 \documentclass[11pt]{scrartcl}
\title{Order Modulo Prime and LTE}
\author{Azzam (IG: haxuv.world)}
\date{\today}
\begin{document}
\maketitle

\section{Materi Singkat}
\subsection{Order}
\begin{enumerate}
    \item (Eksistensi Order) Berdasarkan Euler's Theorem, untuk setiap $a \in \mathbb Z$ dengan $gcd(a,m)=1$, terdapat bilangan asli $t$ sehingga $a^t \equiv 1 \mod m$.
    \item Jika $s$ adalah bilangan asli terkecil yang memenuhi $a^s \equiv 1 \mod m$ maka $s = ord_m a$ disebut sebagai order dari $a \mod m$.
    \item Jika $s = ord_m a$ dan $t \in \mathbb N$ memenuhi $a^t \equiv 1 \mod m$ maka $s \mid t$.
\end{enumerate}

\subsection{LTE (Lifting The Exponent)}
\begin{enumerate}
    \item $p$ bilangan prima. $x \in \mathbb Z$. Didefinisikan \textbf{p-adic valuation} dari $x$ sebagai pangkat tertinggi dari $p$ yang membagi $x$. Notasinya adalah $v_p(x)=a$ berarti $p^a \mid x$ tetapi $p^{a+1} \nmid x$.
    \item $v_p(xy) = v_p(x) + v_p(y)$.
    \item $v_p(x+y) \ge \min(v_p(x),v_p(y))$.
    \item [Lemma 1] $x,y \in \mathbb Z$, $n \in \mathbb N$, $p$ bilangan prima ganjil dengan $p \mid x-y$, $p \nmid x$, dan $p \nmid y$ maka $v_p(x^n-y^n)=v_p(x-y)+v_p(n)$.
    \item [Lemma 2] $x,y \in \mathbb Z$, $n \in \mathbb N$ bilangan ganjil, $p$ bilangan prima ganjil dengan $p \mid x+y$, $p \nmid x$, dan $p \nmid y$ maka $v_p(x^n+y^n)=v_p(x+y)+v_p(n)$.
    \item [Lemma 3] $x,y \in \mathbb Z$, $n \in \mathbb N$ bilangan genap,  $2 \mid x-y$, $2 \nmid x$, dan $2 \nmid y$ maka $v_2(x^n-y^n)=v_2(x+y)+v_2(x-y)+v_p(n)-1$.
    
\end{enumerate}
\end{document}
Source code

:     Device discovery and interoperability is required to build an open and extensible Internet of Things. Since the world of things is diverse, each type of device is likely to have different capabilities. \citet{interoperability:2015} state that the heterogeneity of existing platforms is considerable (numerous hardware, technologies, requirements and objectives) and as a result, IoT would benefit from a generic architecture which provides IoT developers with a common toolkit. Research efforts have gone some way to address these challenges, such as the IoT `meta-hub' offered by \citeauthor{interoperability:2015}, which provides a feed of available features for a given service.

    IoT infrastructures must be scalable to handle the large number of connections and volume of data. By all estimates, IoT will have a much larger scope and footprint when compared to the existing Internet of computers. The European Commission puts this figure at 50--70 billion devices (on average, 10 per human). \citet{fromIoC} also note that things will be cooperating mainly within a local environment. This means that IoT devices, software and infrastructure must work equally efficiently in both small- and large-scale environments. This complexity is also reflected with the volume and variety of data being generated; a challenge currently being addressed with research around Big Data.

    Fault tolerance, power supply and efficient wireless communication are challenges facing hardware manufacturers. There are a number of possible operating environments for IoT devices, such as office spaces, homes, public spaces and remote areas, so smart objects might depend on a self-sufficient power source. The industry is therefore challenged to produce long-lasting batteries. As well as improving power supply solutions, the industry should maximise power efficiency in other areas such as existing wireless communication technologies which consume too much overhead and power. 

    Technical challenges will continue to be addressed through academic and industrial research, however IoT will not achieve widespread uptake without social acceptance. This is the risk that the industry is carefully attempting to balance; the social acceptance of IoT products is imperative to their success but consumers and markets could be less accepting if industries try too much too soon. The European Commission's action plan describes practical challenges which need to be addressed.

> To do:
If the word "sebagai" is on a line above, return that line.

> Written solution:
    \item Jika $s$ adalah bilangan asli terkecil yang memenuhi $a^s \equiv 1 \mod m$ maka $s = ord_m a$ disebut sebagai order dari $a \mod m$.
    \item $p$ bilangan prima. $x \in \mathbb Z$. Didefinisikan \textbf{p-adic valuation} dari $x$ sebagai pangkat tertinggi dari $p$ yang membagi $x$. Notasinya adalah $v_p(x)=a$ berarti $p^a \mid x$ tetapi $p^{a+1} \nmid x$.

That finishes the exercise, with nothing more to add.